Ruangwarta.id, Kendari — Rencana Pemerintah Kabupaten Buton Utara mengusulkan dua Izin Usaha Pertambangan (IUP) aspal baru seluas sekitar 4.099 hektar di Kecamatan Kulisusu dan Kambowa mendapat sorotan dari berbagai kalangan, termasuk mahasiswa.
Wakil Ketua Badan Eksekutif Mahasiswa Universitas Halu Oleo (BEM UHO), Nia Astarina, menyampaikan bahwa upaya pemerintah daerah dalam mendorong pembangunan dan memaksimalkan potensi sumber daya alam daerah patut diapresiasi.
Menurutnya, sektor aspal merupakan salah satu potensi strategis yang dimiliki Kabupaten Buton Utara dan dapat memberikan dampak terhadap pertumbuhan ekonomi daerah apabila dikelola dengan baik.
“Kita tentu mengapresiasi niat pemerintah daerah dalam meningkatkan pembangunan dan mendorong pertumbuhan ekonomi di Buton Utara. Aspal adalah potensi besar yang dimiliki daerah,” ujarnya.
Meski demikian, Nia menilai rencana perluasan wilayah IUP tersebut tetap harus dikaji secara hati-hati, khususnya terkait dampak lingkungan dan keterlibatan masyarakat dalam proses pengambilan kebijakan.
Ia menyoroti pentingnya transparansi pemerintah dalam menyampaikan rencana pertambangan kepada masyarakat yang berpotensi terdampak langsung.
“Jangan sampai kebijakan sebesar ini diputuskan tanpa melibatkan masyarakat yang akan terdampak langsung,” tegasnya.
Menurutnya, luas wilayah yang diusulkan mencapai ribuan hektar berpotensi menimbulkan dampak lingkungan apabila tidak dibarengi kajian yang matang dan pengawasan yang ketat.
Nia menyebut risiko seperti kerusakan lingkungan, pencemaran sumber air, hingga berkurangnya ruang hidup masyarakat harus menjadi perhatian utama pemerintah sebelum proyek pertambangan dijalankan.
“Kita berbicara tentang ribuan hektar lahan.

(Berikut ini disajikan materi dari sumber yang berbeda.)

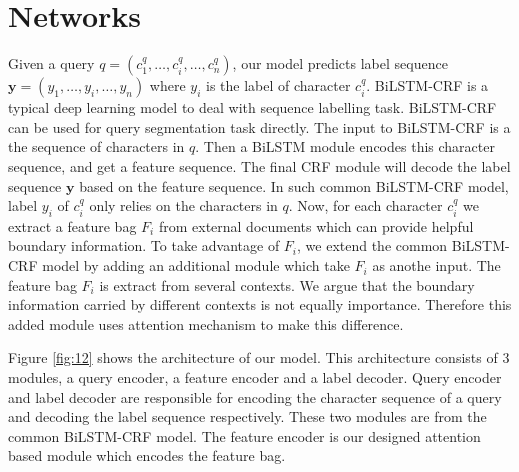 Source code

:\section{Networks}
\label{sec:methodology}

Given a query $q = (c_1^q, \ldots, c_i^q, \ldots, c_n^q)$, our model predicts label sequence $\bm{y} = (y_1, \ldots, y_i, \ldots, y_n)$ where $y_i$ is the label of character $c_i^q$. BiLSTM-CRF is a typical deep learning model to deal with sequence labelling task. BiLSTM-CRF can be used for query segmentation task directly. The input to BiLSTM-CRF is a the sequence of characters in $q$. Then a BiLSTM module encodes this character sequence, and get a feature sequence. The final CRF module will decode the label sequence $\bm{y}$ based on the feature sequence. In such common BiLSTM-CRF model, label $y_i$ of $c_i^q$ only relies on the characters in $q$. Now, for each character $c_i^q$ we extract a feature bag $F_i$ from external documents which can provide helpful boundary information. To take advantage of $F_i$, we extend the common BiLSTM-CRF model by adding an additional module which take $F_i$ as anothe input. The feature bag $F_i$ is extract from several contexts. We argue that the boundary information carried by different contexts is not equally importance. Therefore this added module uses attention mechanism to make this difference.

Figure \ref{fig:12} shows the architecture of our model. This architecture consists of $3$ modules, a query encoder, a feature encoder and a label decoder. Query encoder and label decoder are responsible for encoding the character sequence of a query and decoding the label sequence respectively. These two modules are from the common BiLSTM-CRF model. The feature encoder is our designed attention based module which encodes the feature bag.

Risiko kerusakan lingkungan dan hilangnya ruang hidup masyarakat itu sangat nyata,” katanya.
Selain persoalan lingkungan, ia juga menyoroti potensi konflik agraria yang dapat muncul apabila status lahan dan hak masyarakat tidak diselesaikan secara jelas sejak awal.
Menurutnya, pemerintah daerah harus memastikan hak masyarakat tetap terlindungi dan tidak terjadi konflik lahan di tengah rencana pengembangan pertambangan aspal tersebut.

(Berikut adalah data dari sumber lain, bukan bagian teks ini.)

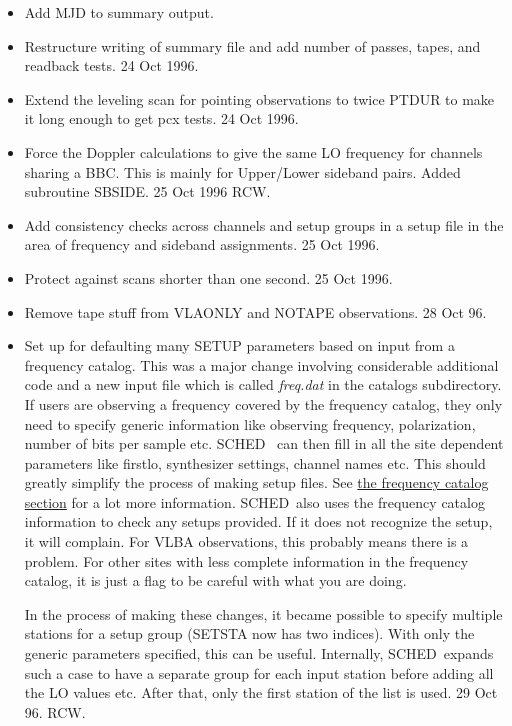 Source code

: \documentclass{report}
\newcommand{\schedb}{{\sc SCHED~}}
\begin{document}
\begin{itemize}
\item Add MJD to summary output.

\item Restructure writing of summary file and add number of passes,
      tapes, and readback tests.  24 Oct 1996.

\item Extend the leveling scan for pointing observations to twice
      PTDUR to make it long enough to get pcx tests.  24 Oct 1996.

\item Force the Doppler calculations to give the same LO frequency for
      channels sharing a BBC.  This is mainly for Upper/Lower
      sideband pairs.  Added subroutine SBSIDE. 25 Oct 1996 RCW.

\item Add consistency checks across channels and setup groups in
      a setup file in the area of frequency and sideband assignments.
      25 Oct 1996.

\item Protect against scans shorter than one second.  25 Oct 1996.

\item Remove tape stuff from VLAONLY and NOTAPE observations. 28 Oct 96.

\item Set up for defaulting many SETUP parameters based on input from
      a frequency catalog.  This was a major change involving
      considerable additional code and a new input file which is
      called {\sl freq.dat} in the catalogs subdirectory.  If users
      are observing a frequency covered by the frequency catalog, they
      only need to specify generic information like observing
      frequency, polarization, number of bits per sample etc.  \schedb
      can then fill in all the site dependent parameters like
      firstlo, synthesizer settings, channel names etc.  This
      should greatly simplify the process of making setup files.
      See
      \hyperref[SEC:FRQCAT]{the frequency catalog section}      
      for a lot more information.  \schedb also uses
      the frequency catalog information to check any setups provided.
      If it does not recognize the setup, it will complain.  For
      VLBA observations, this probably means there is a problem.
      For other sites with less complete information in the frequency
      catalog, it is just a flag to be careful with what you are
      doing.

      In the process of making these changes, it became possible to
      specify multiple stations for a setup group (SETSTA now has two
      indices).  With only the generic parameters specified, this
      can be useful.  Internally, \schedb expands such a case to
      have a separate group for each input station before adding
      all the LO values etc.  After that, only the first station
      of the list is used.      29 Oct 96.  RCW.


\end{itemize}
\end{document}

“Pemerintah harus memastikan tidak ada konflik lahan dan hak masyarakat tetap dilindungi,” lanjutnya.
Meski memberikan kritik, Nia menegaskan bahwa pihaknya tidak menolak pembangunan di daerah. Namun, ia menilai pembangunan harus dilakukan secara berkeadilan, transparan, dan memperhatikan aspek keberlanjutan lingkungan.
Ia juga mendorong pemerintah membuka ruang dialog publik yang lebih luas, melibatkan masyarakat terdampak, serta memastikan kajian Analisis Mengenai Dampak Lingkungan (AMDAL) dilakukan secara independen dan objektif.
“Pembangunan harus berkeadilan dan berkelanjutan. Pemerintah perlu membuka ruang dialog publik dan memastikan seluruh proses berjalan transparan,” tutupnya.
Rencana usulan IUP aspal di Buton Utara sendiri hingga kini masih menjadi perhatian publik karena dinilai berkaitan langsung dengan potensi investasi daerah, pengelolaan sumber daya alam, serta dampaknya terhadap lingkungan dan masyarakat setempat.